Work to complete:
Among the entries below, find how many lines carry the word "workflows" and state only that figure.
**** The records
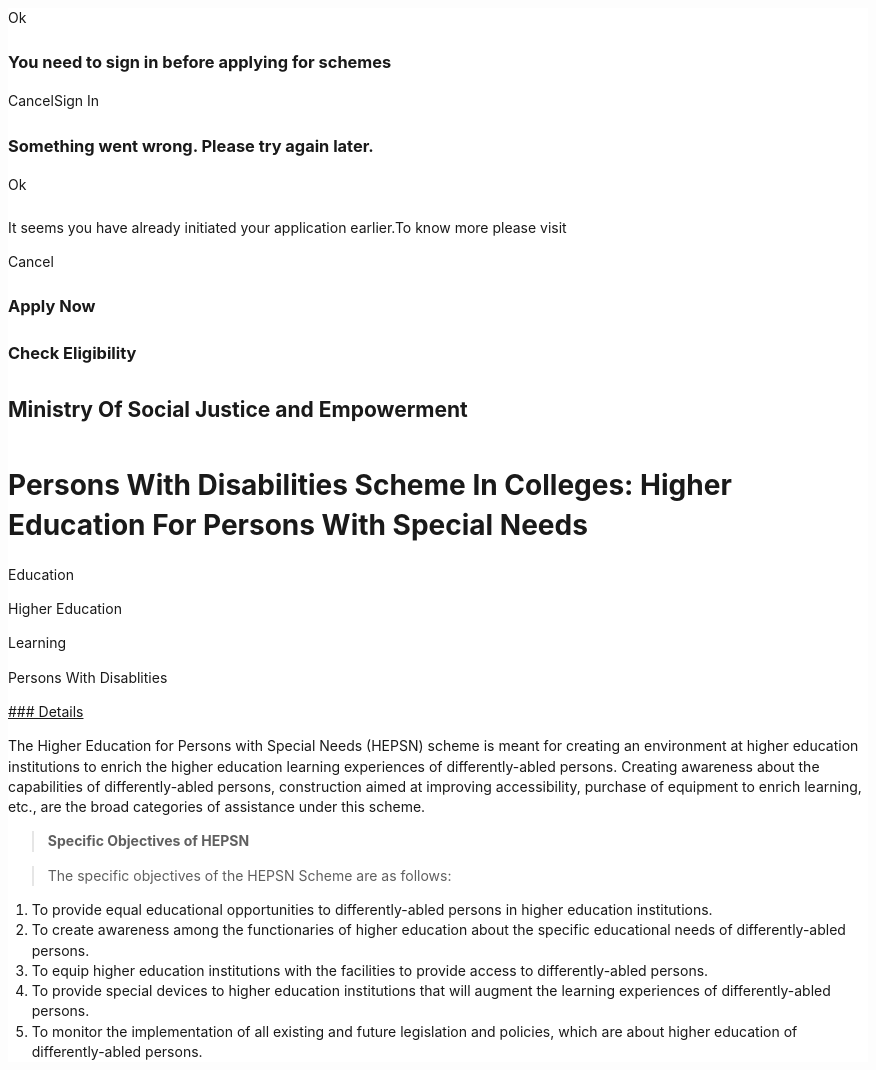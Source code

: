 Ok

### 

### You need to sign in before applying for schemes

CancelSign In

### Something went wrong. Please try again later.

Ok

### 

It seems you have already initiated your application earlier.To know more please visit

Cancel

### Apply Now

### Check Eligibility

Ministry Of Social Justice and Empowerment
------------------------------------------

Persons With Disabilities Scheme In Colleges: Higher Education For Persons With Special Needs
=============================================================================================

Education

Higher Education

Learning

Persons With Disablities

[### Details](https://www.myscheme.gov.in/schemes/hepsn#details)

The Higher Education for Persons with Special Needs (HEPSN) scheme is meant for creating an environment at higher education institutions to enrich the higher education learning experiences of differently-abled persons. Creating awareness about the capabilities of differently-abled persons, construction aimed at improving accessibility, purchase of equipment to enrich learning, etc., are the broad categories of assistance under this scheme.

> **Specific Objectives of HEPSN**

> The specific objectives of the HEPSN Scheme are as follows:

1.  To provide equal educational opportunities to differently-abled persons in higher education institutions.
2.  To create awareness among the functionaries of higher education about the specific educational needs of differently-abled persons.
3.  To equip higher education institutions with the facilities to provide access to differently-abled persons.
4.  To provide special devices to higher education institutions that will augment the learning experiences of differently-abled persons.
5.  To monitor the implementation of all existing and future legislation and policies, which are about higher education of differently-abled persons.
********
**** The records
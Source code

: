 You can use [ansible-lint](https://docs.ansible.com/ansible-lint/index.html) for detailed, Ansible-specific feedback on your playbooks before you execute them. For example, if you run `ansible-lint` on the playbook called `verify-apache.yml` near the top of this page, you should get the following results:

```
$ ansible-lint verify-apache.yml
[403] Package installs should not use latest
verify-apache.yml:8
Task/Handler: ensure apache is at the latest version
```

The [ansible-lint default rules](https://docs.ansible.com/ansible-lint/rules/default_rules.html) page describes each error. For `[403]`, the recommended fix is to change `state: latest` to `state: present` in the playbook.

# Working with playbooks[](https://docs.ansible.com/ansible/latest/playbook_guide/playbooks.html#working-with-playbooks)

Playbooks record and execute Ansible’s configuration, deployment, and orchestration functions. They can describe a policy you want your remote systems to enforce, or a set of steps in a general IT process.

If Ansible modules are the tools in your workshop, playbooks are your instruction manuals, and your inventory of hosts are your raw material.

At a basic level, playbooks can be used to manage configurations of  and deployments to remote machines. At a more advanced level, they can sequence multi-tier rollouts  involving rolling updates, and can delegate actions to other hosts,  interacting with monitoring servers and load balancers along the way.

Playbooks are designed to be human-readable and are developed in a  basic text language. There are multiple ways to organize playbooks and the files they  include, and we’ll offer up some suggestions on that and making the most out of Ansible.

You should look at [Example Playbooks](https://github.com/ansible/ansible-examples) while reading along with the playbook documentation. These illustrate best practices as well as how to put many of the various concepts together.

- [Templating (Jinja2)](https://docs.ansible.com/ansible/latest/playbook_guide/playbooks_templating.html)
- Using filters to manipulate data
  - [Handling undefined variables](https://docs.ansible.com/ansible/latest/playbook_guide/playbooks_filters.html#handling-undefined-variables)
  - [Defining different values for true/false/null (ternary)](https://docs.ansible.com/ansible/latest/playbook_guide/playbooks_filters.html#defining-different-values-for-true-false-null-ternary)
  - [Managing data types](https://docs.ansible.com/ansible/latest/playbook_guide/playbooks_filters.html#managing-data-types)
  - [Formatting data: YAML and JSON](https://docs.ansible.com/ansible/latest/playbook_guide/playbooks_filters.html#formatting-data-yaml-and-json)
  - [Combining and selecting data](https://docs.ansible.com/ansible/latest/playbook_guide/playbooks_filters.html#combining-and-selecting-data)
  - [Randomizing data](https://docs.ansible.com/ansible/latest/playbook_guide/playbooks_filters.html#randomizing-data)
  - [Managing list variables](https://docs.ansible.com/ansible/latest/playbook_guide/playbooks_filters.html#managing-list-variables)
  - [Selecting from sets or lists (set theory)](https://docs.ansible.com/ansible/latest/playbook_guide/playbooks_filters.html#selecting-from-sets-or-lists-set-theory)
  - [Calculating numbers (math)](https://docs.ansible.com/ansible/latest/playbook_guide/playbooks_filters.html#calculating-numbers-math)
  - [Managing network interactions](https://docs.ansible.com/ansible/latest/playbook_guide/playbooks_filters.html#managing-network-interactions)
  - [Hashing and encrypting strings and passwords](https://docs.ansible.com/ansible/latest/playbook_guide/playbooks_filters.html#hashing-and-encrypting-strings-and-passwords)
********
**** The records
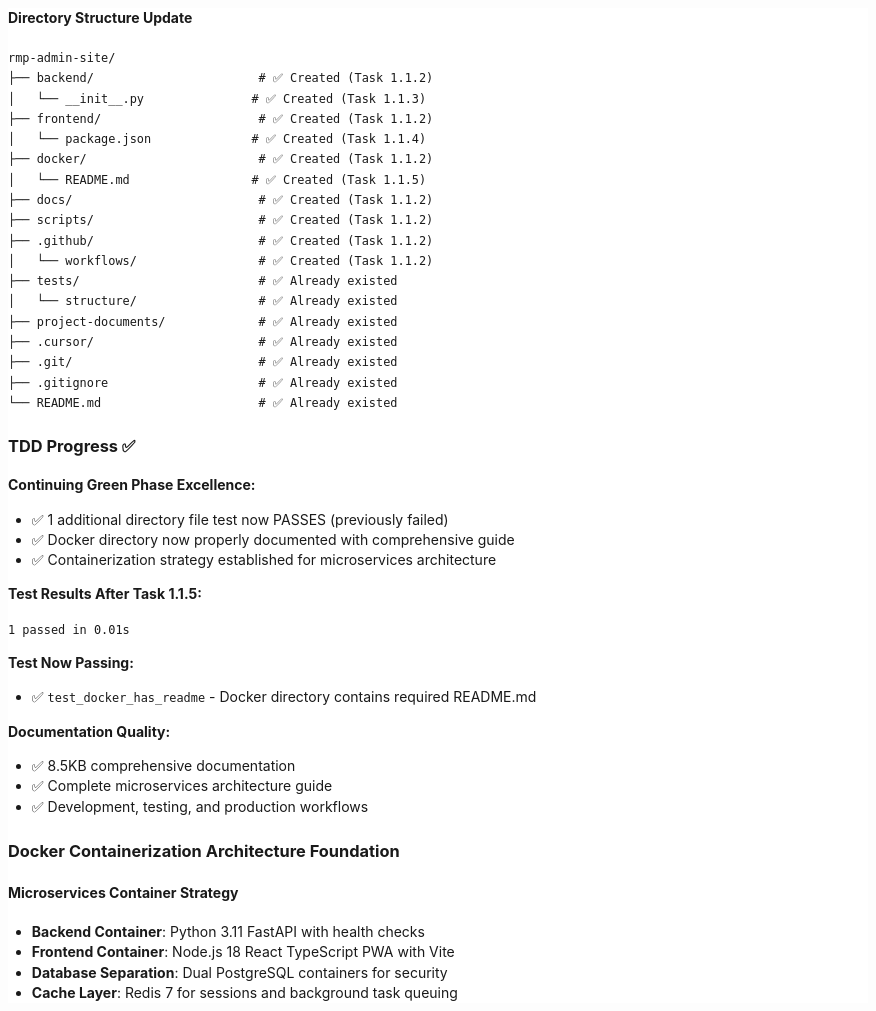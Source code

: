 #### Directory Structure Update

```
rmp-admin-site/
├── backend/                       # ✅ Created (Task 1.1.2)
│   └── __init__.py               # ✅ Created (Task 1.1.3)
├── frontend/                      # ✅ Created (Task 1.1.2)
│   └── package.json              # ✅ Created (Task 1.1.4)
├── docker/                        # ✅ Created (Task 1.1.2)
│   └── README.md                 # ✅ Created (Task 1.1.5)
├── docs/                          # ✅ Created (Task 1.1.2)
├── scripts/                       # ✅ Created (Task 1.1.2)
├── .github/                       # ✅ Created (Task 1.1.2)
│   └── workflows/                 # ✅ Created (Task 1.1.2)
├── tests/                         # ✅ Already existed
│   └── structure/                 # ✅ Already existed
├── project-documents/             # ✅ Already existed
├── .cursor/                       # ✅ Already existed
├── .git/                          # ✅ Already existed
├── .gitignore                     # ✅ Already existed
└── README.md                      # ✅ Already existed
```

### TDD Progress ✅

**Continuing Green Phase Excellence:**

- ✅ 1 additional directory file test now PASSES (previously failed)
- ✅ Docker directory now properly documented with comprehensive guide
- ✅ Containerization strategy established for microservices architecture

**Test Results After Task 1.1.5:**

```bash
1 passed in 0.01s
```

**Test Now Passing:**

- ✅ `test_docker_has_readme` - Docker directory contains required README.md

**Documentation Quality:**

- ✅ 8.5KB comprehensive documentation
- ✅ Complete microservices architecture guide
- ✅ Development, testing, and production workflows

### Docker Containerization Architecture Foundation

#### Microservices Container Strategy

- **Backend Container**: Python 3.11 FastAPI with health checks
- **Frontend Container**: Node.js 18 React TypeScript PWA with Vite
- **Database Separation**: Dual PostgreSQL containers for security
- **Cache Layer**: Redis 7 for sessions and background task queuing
********
Exercise solution:
2